TASK MATERIAL:
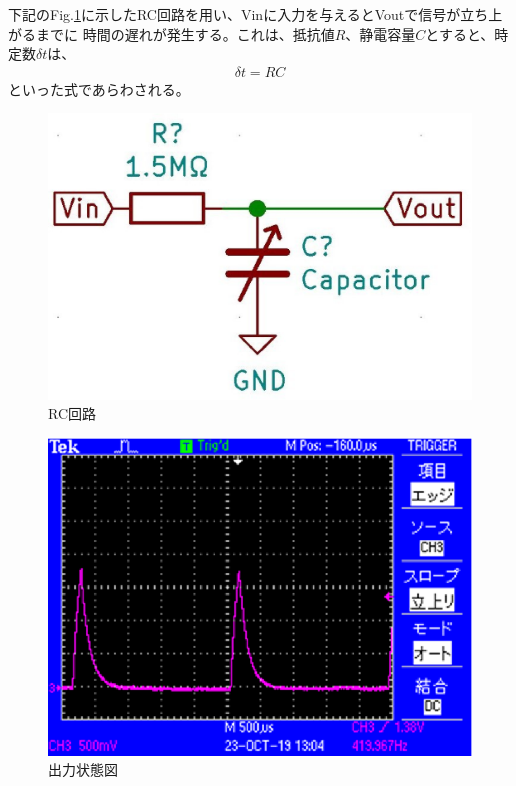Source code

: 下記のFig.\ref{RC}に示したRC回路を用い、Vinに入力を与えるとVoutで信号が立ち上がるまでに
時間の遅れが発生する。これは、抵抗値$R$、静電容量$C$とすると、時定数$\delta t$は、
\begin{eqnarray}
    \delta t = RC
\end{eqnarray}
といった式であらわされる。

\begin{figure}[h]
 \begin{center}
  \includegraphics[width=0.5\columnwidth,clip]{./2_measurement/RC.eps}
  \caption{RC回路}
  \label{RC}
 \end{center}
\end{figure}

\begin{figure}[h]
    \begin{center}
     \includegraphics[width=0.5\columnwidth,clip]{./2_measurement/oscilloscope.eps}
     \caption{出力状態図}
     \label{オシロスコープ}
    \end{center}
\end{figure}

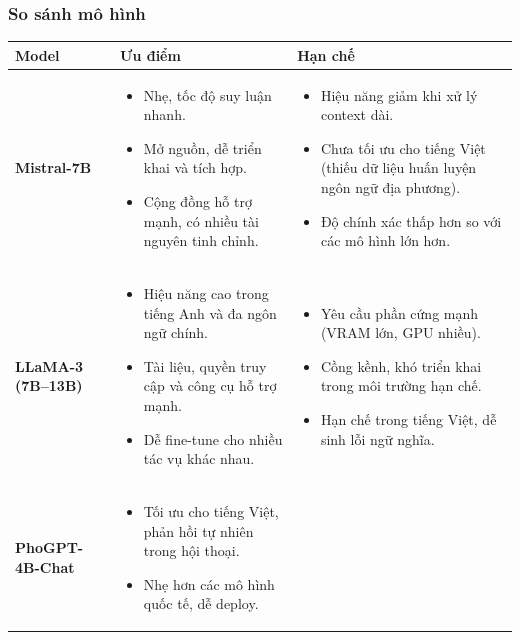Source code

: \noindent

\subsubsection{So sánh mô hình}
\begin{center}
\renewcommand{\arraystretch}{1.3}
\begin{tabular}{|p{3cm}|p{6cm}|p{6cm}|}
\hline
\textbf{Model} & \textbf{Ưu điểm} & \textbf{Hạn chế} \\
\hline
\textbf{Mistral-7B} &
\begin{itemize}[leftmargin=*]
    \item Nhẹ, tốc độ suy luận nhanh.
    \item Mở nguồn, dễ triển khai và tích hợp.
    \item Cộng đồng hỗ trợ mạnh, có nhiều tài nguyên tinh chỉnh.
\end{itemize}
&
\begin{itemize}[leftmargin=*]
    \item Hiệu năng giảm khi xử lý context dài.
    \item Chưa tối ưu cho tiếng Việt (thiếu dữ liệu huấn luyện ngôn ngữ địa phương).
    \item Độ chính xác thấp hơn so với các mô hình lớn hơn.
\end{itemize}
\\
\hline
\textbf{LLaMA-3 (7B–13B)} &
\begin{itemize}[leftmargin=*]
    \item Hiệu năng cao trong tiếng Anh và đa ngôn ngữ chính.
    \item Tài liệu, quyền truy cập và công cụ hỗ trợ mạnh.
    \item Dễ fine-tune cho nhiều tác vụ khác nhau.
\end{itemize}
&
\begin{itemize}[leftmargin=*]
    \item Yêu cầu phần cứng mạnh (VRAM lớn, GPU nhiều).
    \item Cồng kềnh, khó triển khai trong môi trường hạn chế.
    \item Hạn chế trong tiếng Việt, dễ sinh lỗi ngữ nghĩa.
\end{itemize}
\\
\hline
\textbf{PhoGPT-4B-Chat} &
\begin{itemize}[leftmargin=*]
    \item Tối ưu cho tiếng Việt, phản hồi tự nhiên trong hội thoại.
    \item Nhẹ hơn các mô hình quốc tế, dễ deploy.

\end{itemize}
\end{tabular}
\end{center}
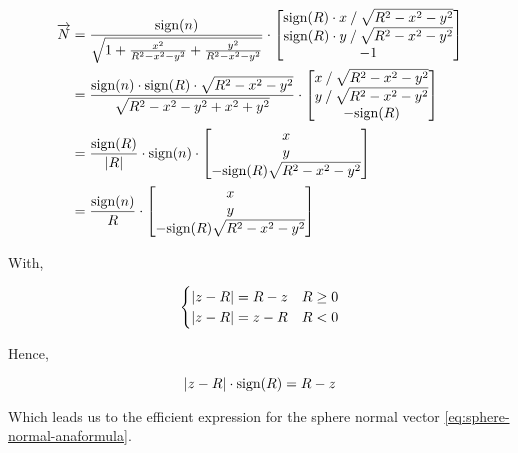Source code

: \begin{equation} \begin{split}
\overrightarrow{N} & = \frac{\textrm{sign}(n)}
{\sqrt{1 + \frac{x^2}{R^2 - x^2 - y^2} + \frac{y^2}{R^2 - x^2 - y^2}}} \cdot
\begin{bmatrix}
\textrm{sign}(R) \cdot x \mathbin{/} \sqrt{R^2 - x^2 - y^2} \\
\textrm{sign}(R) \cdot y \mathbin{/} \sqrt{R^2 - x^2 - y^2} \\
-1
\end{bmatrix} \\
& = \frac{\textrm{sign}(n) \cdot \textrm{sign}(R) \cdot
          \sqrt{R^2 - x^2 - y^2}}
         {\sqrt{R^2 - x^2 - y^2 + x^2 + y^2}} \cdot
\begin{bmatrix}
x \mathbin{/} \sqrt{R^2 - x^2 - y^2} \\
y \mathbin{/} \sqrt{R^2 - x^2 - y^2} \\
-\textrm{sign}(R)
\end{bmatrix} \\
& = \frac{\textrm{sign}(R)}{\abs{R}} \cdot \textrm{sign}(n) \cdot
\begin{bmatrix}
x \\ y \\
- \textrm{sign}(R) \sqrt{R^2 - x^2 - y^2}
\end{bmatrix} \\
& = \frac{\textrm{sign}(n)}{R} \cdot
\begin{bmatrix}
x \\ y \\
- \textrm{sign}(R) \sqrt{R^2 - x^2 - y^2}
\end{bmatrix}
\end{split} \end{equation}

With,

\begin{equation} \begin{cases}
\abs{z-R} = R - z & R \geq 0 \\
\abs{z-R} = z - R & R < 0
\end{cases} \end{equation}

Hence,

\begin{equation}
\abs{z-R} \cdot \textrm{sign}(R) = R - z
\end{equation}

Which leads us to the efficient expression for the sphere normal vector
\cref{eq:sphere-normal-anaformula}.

---

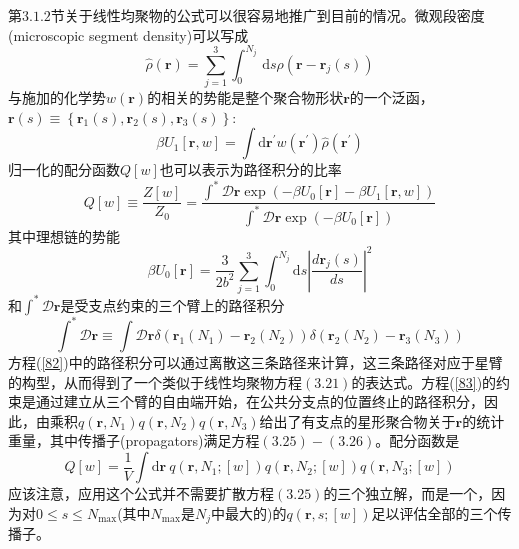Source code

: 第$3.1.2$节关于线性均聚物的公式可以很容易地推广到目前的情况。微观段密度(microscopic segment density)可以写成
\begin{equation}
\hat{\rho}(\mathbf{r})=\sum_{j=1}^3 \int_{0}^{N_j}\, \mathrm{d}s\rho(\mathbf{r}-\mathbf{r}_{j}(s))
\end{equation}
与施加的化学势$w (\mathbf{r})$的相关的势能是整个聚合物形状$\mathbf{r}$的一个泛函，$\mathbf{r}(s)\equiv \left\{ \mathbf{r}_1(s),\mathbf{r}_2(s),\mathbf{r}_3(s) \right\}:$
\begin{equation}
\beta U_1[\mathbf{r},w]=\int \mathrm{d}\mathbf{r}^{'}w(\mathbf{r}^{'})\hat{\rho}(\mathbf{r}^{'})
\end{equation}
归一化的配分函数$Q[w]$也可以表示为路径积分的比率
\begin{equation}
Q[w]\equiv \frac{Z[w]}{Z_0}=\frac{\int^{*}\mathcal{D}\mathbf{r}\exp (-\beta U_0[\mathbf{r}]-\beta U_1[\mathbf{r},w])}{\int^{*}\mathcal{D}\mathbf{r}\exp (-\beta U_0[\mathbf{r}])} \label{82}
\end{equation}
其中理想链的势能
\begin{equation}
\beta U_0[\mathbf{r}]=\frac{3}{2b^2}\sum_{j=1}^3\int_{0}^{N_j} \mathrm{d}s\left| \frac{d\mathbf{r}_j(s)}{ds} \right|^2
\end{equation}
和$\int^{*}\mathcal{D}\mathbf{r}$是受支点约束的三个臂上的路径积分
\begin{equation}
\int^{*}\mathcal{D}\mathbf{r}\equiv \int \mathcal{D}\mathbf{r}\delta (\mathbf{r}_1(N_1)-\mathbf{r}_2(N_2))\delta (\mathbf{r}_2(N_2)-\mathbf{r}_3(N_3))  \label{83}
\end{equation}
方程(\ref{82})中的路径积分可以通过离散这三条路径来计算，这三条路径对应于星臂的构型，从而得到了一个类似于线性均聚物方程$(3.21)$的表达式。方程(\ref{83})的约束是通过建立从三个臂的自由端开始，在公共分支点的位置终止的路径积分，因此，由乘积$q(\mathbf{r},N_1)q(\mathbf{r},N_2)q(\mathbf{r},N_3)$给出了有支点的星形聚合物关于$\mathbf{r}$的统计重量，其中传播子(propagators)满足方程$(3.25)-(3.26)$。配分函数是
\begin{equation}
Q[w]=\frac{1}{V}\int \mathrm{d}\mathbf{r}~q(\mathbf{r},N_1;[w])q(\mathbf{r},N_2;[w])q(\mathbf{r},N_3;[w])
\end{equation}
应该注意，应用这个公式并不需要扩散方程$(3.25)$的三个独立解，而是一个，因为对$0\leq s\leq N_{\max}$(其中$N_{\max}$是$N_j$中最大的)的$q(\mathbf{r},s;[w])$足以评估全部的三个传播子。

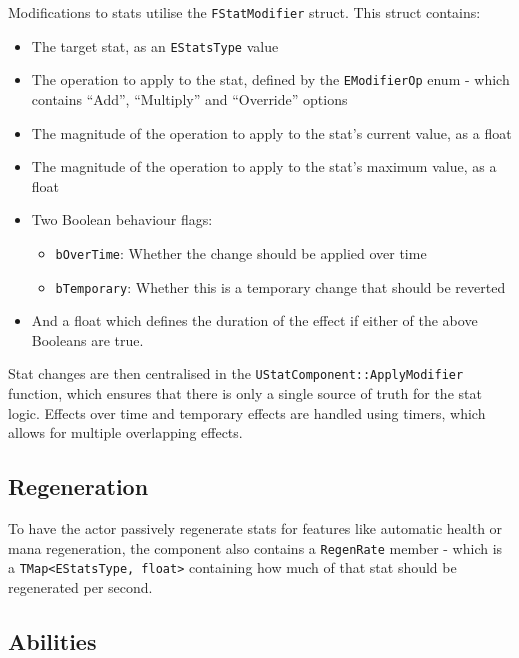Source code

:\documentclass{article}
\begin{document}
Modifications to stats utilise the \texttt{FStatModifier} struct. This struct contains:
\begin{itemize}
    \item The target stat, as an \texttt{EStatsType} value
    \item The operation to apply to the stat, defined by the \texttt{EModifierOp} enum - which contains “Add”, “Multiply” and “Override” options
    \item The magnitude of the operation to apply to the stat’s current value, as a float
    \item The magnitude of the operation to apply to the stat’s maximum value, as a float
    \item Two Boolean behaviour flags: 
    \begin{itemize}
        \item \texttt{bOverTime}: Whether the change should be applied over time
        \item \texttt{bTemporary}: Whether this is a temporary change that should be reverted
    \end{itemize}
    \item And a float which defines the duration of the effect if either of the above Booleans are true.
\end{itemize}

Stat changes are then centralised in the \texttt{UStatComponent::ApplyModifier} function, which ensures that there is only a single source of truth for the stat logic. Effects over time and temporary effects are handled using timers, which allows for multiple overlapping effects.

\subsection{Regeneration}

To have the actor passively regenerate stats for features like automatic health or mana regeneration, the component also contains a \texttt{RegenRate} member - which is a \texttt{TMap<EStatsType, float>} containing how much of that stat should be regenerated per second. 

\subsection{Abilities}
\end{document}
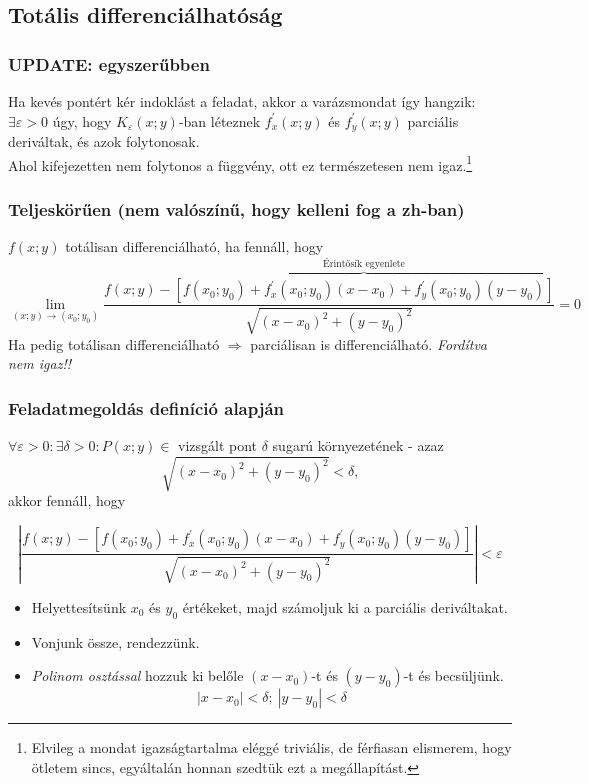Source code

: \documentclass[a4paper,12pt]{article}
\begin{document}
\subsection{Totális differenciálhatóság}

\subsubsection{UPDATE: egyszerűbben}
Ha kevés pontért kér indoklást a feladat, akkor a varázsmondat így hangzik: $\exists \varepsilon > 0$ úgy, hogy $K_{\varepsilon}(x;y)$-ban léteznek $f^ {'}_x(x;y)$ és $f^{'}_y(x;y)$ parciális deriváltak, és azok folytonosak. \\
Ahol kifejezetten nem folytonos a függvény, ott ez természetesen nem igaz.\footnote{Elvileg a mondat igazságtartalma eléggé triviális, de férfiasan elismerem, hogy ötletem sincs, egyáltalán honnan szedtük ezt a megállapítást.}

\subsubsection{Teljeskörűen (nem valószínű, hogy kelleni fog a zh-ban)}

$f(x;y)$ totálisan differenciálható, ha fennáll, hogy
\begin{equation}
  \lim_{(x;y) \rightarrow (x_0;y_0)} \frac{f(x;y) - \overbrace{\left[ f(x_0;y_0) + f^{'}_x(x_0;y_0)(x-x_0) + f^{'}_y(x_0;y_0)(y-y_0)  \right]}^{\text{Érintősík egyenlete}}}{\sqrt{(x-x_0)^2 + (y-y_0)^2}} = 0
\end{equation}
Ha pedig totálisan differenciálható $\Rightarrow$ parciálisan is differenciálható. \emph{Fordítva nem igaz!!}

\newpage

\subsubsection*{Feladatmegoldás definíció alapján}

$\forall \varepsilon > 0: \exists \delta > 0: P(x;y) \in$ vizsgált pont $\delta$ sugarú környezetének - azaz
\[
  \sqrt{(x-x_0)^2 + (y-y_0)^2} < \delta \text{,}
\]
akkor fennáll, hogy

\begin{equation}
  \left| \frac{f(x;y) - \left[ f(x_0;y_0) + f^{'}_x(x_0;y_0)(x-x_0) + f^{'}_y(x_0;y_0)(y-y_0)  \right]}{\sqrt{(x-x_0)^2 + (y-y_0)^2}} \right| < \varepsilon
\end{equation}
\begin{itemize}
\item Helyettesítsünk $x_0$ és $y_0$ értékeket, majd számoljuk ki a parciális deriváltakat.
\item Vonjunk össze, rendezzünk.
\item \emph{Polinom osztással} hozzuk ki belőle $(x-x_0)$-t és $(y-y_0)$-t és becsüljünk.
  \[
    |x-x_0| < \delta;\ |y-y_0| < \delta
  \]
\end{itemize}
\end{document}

WORK TO BE COMPLETED: Pull every line containing "normal" from the entries above and copy it.

SOLUTION FOR THIS PROBLEM:
Which leads us to the efficient expression for the sphere normal vector
\cref{eq:sphere-normal-anaformula}.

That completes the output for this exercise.